Word for word, restate the entries below, but exclude the images.

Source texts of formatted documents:
▬▬▬▬▬▬

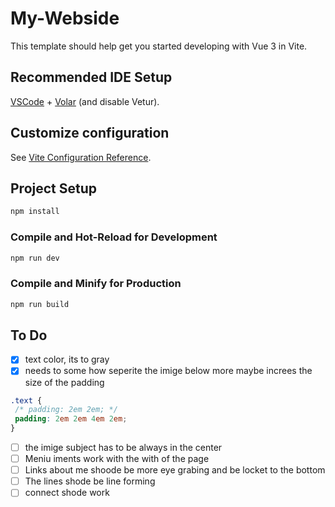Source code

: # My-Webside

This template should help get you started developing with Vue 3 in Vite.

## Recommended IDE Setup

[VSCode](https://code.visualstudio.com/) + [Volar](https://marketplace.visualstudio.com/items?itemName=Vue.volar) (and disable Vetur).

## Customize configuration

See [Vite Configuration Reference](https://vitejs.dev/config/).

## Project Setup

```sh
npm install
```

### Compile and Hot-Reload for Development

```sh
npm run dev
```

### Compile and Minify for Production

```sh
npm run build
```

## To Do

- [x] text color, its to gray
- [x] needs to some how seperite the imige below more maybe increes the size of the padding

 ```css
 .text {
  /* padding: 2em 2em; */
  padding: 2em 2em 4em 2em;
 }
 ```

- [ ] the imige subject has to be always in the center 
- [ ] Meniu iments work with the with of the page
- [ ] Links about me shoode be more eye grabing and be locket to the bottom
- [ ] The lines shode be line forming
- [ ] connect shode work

▬▬▬▬▬▬

### Solution for this exercise
Source code

: # My-Webside

This template should help get you started developing with Vue 3 in Vite.

## Recommended IDE Setup

[VSCode](https://code.visualstudio.com/) + [Volar](https://marketplace.visualstudio.com/items?itemName=Vue.volar) (and disable Vetur).

## Customize configuration

See [Vite Configuration Reference](https://vitejs.dev/config/).

## Project Setup

```sh
npm install
```

### Compile and Hot-Reload for Development

```sh
npm run dev
```

### Compile and Minify for Production

```sh
npm run build
```

## To Do

- [x] text color, its to gray
- [x] needs to some how seperite the imige below more maybe increes the size of the padding

 ```css
 .text {
  /* padding: 2em 2em; */
  padding: 2em 2em 4em 2em;
 }
 ```

- [ ] the imige subject has to be always in the center 
- [ ] Meniu iments work with the with of the page
- [ ] Links about me shoode be more eye grabing and be locket to the bottom
- [ ] The lines shode be line forming
- [ ] connect shode work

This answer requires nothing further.